Глупо было бы говорить, что в карьере Тебальди не было разного рода «черных жемчужин» (итальянское выражение perle nere на оперном жаргоне означает большие и малые провалы на сцене), то ли дело, что не все из них дошли до нас, даже в виде небылиц или баек. Зато у нас есть слова самой примадонны, почти без прикрас рассказавшей, почему она так и не вынесла ни разу некоторые партии на театральные подмостки.

Несмотря на то, что певица довольно успешно записала «Сельскую честь», «Трубадура», «Дона Карлоса» и «Бал-маскарад», по ее же словам, она просто «не осмелилась» (!) спеть их вживую, поскольку считала свой голос, звучавший как оглушающая стена, слишком маленьким и недостаточно тяжелым. Лишь настоящее драматическое сопрано, говорила дива, способно «украсить» партитуру того же «Трубадура», что подтверждают великолепные записи этой оперы с участием Бьянки Скаччати (1930), Джины Чиньи (1939), Зинки Милановой (1938–1956), вагнеровской сопрано Астрид Варнай (1948 и 1952), Марии Каллас (1951 и 1953), Лейлы Генджер (1957) и Гены Димитровой (1978–1986). По слухам дебют Тебальди в «Сельской чести» должен был состояться в 1974 году, то есть буквально «под занавес» ее карьеры, но этого, как мы знаем, к сожалению, не произошло. Что касается «обязательной» в репертуаре каждой «уважающей» себя сопрано прошлого века партии Нормы, то вплоть до начала 1970-х годов ее пели преимущественно драматические сопрано (в том числе вышеперечисленные). Исключение составляла разве что лирическое сопрано Монтсеррат Кабалье, компенсировавшая недостаточный для этой роли объем голоса умопомрачительной техникой.

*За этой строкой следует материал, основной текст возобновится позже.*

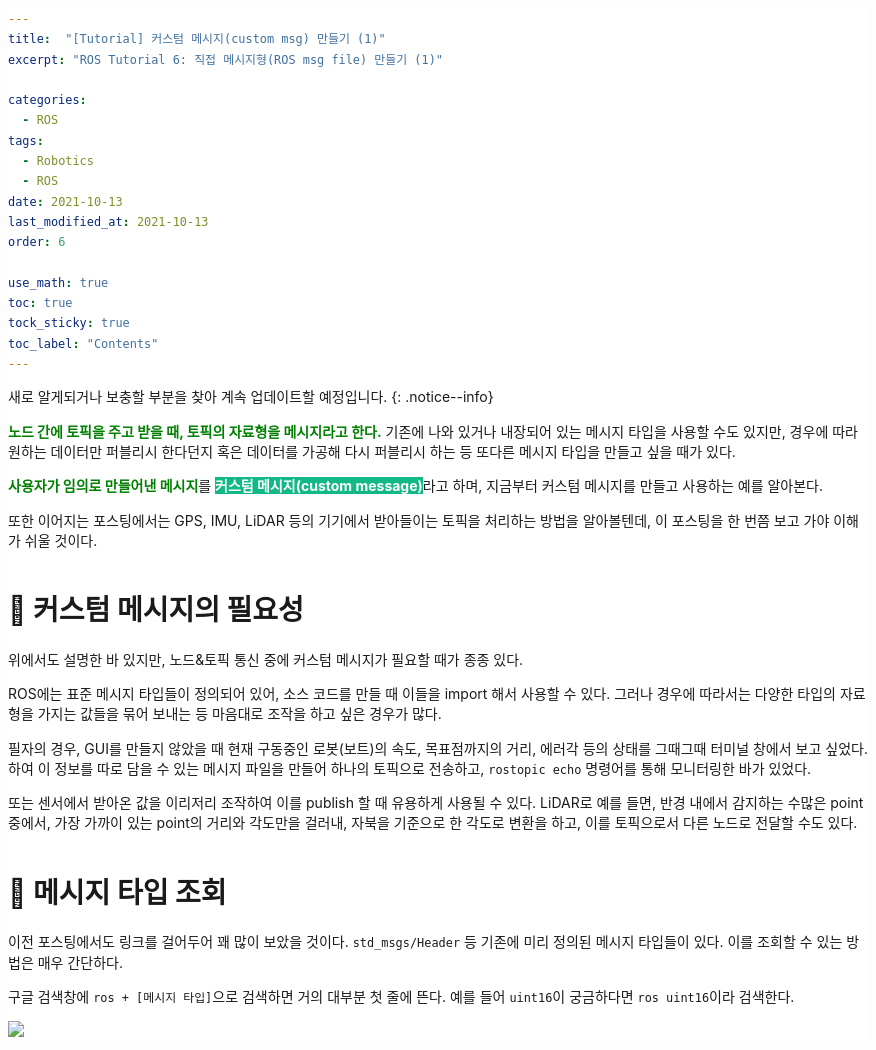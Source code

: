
 ```yaml
---
title:  "[Tutorial] 커스텀 메시지(custom msg) 만들기 (1)"
excerpt: "ROS Tutorial 6: 직접 메시지형(ROS msg file) 만들기 (1)"

categories:
  - ROS
tags:
  - Robotics
  - ROS
date: 2021-10-13
last_modified_at: 2021-10-13
order: 6

use_math: true
toc: true
tock_sticky: true
toc_label: "Contents"
---
```


새로 알게되거나 보충할 부분을 찾아 계속 업데이트할 예정입니다.
{: .notice--info}

<span style="color: green">**노드 간에 토픽을 주고 받을 때, 토픽의 자료형을 메시지라고 한다.**</span> 기존에 나와 있거나 내장되어 있는 메시지 타입을 사용할 수도 있지만, 경우에 따라 원하는 데이터만 퍼블리시 한다던지 혹은 데이터를 가공해 다시 퍼블리시 하는 등 또다른 메시지 타입을 만들고 싶을 때가 있다.

<span style="color: green">**사용자가 임의로 만들어낸 메시지**</span>를 <span style="background-color: #12B886; color: white">**커스텀 메시지(custom message)**</span>라고 하며, 지금부터 커스텀 메시지를 만들고 사용하는 예를 알아본다.

또한 이어지는 포스팅에서는 GPS, IMU, LiDAR 등의 기기에서 받아들이는 토픽을 처리하는 방법을 알아볼텐데, 이 포스팅을 한 번쯤 보고 가야 이해가 쉬울 것이다.


# 🤔 커스텀 메시지의 필요성
위에서도 설명한 바 있지만, 노드&토픽 통신 중에 커스텀 메시지가 필요할 때가 종종 있다.

ROS에는 표준 메시지 타입들이 정의되어 있어, 소스 코드를 만들 때 이들을 import 해서 사용할 수 있다. 그러나 경우에 따라서는 다양한 타입의 자료형을 가지는 값들을 묶어 보내는 등 마음대로 조작을 하고 싶은 경우가 많다.

필자의 경우, GUI를 만들지 않았을 때 현재 구동중인 로봇(보트)의 속도, 목표점까지의 거리, 에러각 등의 상태를 그때그때 터미널 창에서 보고 싶었다. 하여 이 정보를 따로 담을 수 있는 메시지 파일을 만들어 하나의 토픽으로 전송하고, `rostopic echo` 명령어를 통해 모니터링한 바가 있었다.

또는 센서에서 받아온 값을 이리저리 조작하여 이를 publish 할 때 유용하게 사용될 수 있다. LiDAR로 예를 들면, 반경 내에서 감지하는 수많은 point 중에서, 가장 가까이 있는 point의 거리와 각도만을 걸러내, 자북을 기준으로 한 각도로 변환을 하고, 이를 토픽으로서 다른 노드로 전달할 수도 있다.

# 👀 메시지 타입 조회
이전 포스팅에서도 링크를 걸어두어 꽤 많이 보았을 것이다. `std_msgs/Header` 등 기존에 미리 정의된 메시지 타입들이 있다. 이를 조회할 수 있는 방법은 매우 간단하다.

구글 검색창에 `ros + [메시지 타입]`으로 검색하면 거의 대부분 첫 줄에 뜬다. 예를 들어 `uint16`이 궁금하다면 `ros uint16`이라 검색한다.

![](https://images.velog.io/images/717lumos/post/47300631-e676-4801-9659-9d8668ad9eee/20220113_164625.jpg)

Рената Тебальди с пуделем Нью и Барбра Стрейзанд за кулисами после исполнения оперы «Тоска» в MET

Второй важный аргумент – вокальная школа Тебальди: вслед за своей наставницей певица, кроме основополагающих аспектов, почти не была связана с техниками бельканто (в отличие от Каллас), поскольку главный акцент в подготовке голосов к операм позднего Верди и веристов был направлен в первую очередь на мощь, объем, силу и выносливость, а не на более тонкую настройку, столь необходимую для Нормы и не только.

Забвение

Как и абсолютное большинство примадонн прошлого (история знает, наверное, лишь единицы исключений в этом списке), после ухода со сцены Ренату Тебальди хоть и медленнее прочих, но все же забыли. Виной тому стали не только сменившие ее звезды или посмертная победа ее главной конкурентки Марии Каллас, а публичный образ итальянской дивы, а точнее, почти полное его отсутствие. Перед выступлением она не выходила из дома, очень редко посещала приемы, а в интервью говорила лишь о музыке, опере и мастерах, открывших ей дорогу к славе. В ее жизни не было эффектных и громких романов и скандалов, на вопросы о влюбленностях она предпочитала отвечать либо скупо, либо вообще на них не реагировать. Главной и, наверное, единственной любовью всей ее жизни была ее мама Джузеппина: «Как же много воспоминаний связано у меня с этим театром [Ла Скала. – А.Г.]. Особенно как я пела и всегда видела маму, смотрящую на меня из ложи. Последний раз, в 1959 году, я искала маму глазами со сцены как раньше, но в зале ее больше не было».

Пустоту в жизни, оставленную уходом единственного близкого человека, Тебальди заполняла шубами, платьями от Пьера Кардена и Кристобаля Баленсиаги и, конечно, пуделями, которых называла Нью в честь штата Нью-Джерси. Второй из них по счету был настолько хорошо надрессирован, что участвовал в оперных постановках, – его появление, например, в «Кавалере розы», по словам, зрителей, всегда сопровождалось громким шепотом в зале: «Это пудель самой Тебальди!»

«Глубоко внутри я осталась очень простой женщиной», – таковы едва ли не самые важные слова, произнесенные Ренатой Тебальди в одном из ее бесчисленных интервью. Вероятно, именно это внутреннее ощущение было ключом к самой сути ее пения: простого и безыскусного в лучшем смысле этого слова, наполненного не трагизмом, но лиризмом и драматизмом, безупречным чувством стиля и ощущением всепоглощающей тоски.